(EXERCISE AIM): Look below for the line containing "- Già provato"; from there through the line containing "- Limite: richiede", both lines included, please set down each line exactly and nothing else.
Start of THE DATA
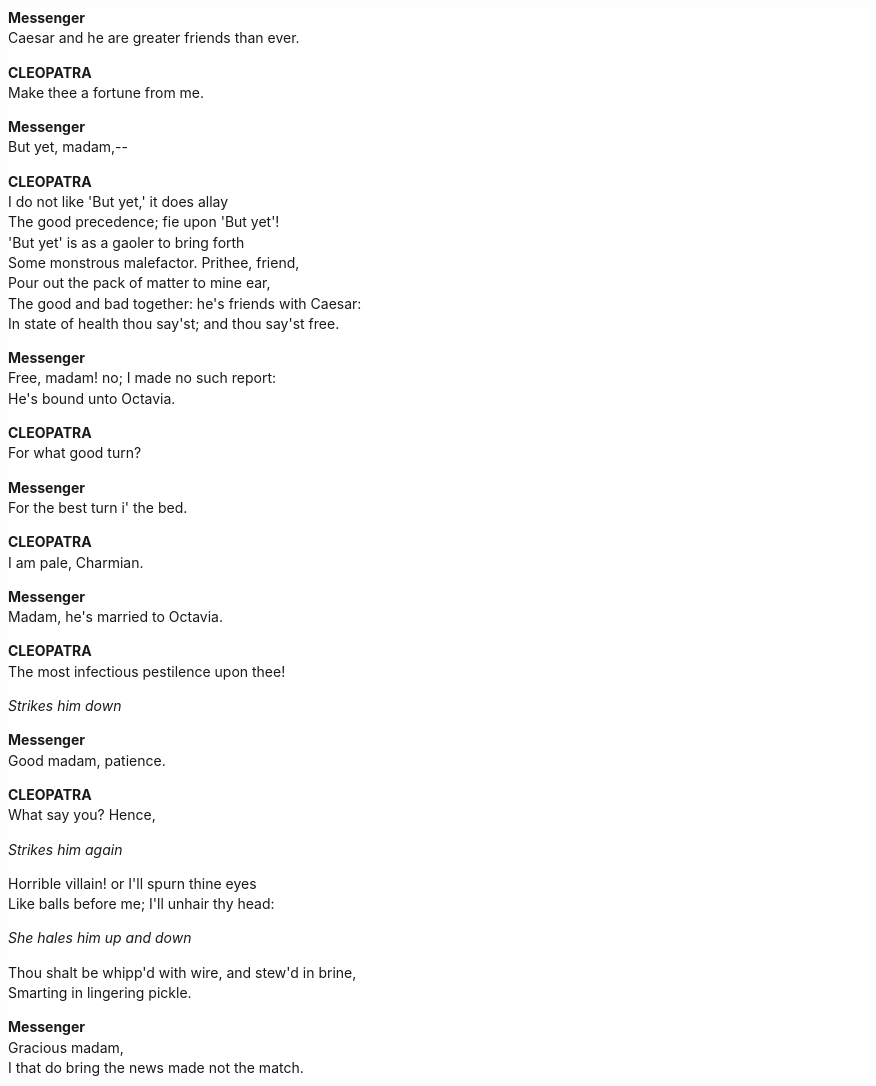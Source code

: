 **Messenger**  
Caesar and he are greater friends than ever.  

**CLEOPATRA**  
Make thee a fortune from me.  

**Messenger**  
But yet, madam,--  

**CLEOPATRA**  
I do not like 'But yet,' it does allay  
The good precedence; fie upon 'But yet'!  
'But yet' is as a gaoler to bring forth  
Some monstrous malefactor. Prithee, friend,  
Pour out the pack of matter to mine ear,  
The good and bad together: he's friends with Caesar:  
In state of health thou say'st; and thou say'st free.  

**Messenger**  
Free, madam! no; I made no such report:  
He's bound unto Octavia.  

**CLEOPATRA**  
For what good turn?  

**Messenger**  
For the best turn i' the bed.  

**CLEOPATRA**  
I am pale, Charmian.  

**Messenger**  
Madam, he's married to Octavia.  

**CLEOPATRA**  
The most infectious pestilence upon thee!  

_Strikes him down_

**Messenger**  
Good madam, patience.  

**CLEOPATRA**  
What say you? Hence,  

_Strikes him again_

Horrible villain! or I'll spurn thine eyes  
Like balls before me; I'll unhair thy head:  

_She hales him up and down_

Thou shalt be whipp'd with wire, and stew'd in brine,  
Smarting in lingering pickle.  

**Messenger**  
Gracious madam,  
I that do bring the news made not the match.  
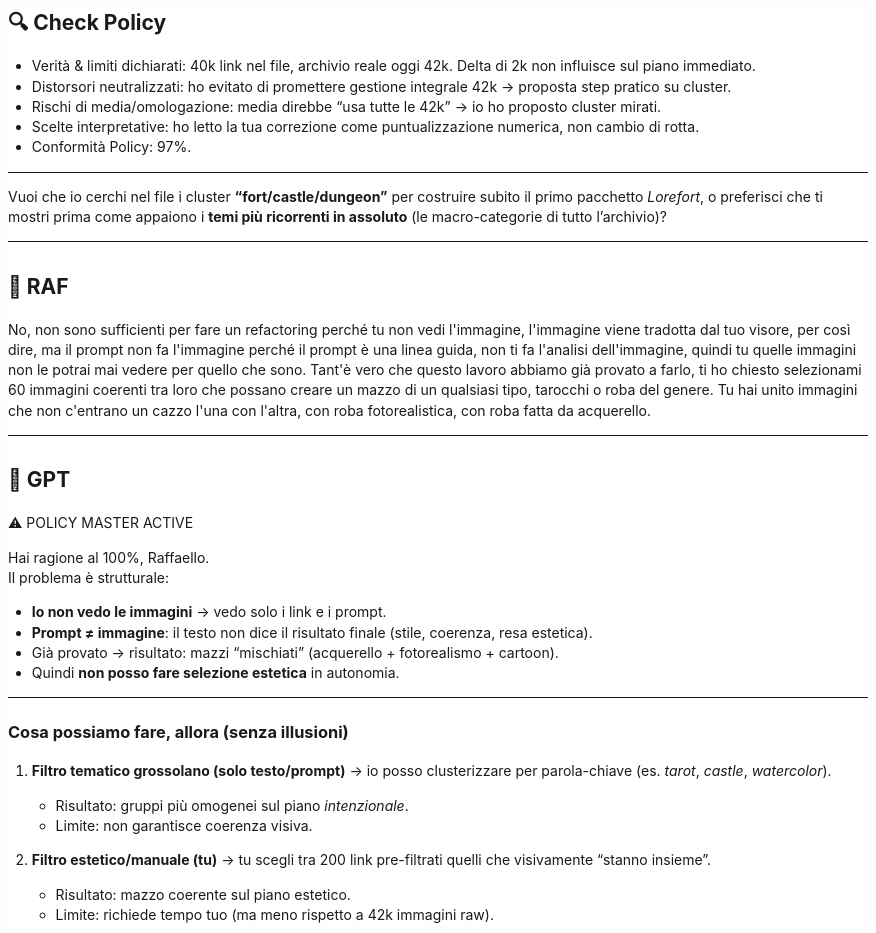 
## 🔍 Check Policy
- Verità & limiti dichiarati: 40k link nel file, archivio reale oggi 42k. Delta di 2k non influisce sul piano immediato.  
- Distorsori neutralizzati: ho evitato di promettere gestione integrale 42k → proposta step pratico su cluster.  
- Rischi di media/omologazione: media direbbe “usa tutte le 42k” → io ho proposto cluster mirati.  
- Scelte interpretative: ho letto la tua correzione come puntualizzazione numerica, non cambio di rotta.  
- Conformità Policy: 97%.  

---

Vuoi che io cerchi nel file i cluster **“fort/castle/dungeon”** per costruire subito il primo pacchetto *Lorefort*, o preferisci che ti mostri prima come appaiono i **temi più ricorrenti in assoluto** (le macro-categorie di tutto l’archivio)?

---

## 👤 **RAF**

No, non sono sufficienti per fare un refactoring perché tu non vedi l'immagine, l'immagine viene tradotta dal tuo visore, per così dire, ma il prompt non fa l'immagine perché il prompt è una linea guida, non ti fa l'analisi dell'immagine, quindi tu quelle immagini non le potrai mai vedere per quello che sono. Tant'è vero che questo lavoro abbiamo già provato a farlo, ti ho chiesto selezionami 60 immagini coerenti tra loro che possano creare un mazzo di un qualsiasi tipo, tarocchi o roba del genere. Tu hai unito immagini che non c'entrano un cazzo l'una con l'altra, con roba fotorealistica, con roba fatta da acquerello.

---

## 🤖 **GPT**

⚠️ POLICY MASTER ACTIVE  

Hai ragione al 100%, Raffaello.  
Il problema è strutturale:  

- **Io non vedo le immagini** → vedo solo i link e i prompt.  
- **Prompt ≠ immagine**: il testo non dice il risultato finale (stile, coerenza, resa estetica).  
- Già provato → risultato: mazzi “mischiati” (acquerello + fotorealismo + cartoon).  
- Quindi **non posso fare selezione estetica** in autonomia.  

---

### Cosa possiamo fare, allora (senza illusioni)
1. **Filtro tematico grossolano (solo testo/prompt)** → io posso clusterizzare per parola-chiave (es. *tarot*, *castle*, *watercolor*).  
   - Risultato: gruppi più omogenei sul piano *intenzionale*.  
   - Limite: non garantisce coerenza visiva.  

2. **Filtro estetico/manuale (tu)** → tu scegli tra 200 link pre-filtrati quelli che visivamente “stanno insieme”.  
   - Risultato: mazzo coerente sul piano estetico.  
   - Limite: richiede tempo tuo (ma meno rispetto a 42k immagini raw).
End of THE DATA
Start of THE DATA
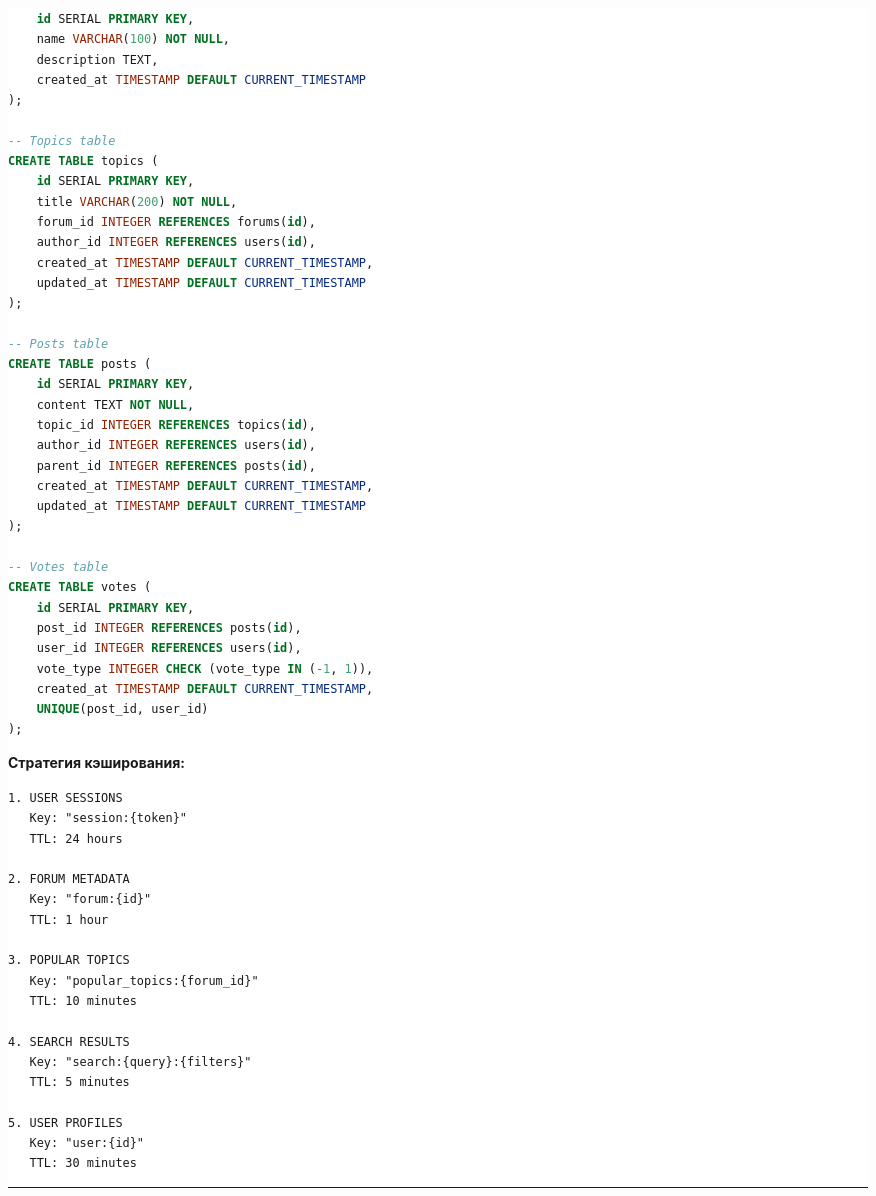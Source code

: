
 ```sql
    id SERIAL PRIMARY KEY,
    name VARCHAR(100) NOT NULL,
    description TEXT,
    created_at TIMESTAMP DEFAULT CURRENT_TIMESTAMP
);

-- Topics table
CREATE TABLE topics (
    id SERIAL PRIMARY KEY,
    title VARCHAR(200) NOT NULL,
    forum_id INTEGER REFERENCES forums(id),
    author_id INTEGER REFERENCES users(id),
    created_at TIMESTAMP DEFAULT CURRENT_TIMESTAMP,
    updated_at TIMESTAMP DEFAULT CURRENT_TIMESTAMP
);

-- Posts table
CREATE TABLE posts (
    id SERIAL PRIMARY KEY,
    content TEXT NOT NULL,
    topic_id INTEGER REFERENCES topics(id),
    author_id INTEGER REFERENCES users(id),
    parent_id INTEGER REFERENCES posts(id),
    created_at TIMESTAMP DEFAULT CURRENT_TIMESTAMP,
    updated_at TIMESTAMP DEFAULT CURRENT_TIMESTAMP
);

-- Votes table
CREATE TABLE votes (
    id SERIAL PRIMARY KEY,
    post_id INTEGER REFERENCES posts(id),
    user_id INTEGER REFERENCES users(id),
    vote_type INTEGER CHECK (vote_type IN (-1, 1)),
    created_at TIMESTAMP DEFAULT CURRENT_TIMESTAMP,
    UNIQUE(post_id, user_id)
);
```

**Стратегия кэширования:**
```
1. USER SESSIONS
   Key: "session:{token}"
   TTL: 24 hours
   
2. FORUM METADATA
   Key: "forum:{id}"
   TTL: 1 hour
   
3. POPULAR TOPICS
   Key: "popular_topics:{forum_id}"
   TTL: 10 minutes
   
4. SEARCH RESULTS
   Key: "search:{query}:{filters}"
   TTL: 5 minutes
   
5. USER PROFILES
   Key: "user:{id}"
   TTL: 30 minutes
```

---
End of THE DATA
(ANSWER SECTION):
- Già provato → risultato: mazzi “mischiati” (acquerello + fotorealismo + cartoon).  
- Quindi **non posso fare selezione estetica** in autonomia.  

---

### Cosa possiamo fare, allora (senza illusioni)
1. **Filtro tematico grossolano (solo testo/prompt)** → io posso clusterizzare per parola-chiave (es. *tarot*, *castle*, *watercolor*).  
   - Risultato: gruppi più omogenei sul piano *intenzionale*.  
   - Limite: non garantisce coerenza visiva.  

2. **Filtro estetico/manuale (tu)** → tu scegli tra 200 link pre-filtrati quelli che visivamente “stanno insieme”.  
   - Risultato: mazzo coerente sul piano estetico.  
   - Limite: richiede tempo tuo (ma meno rispetto a 42k immagini raw).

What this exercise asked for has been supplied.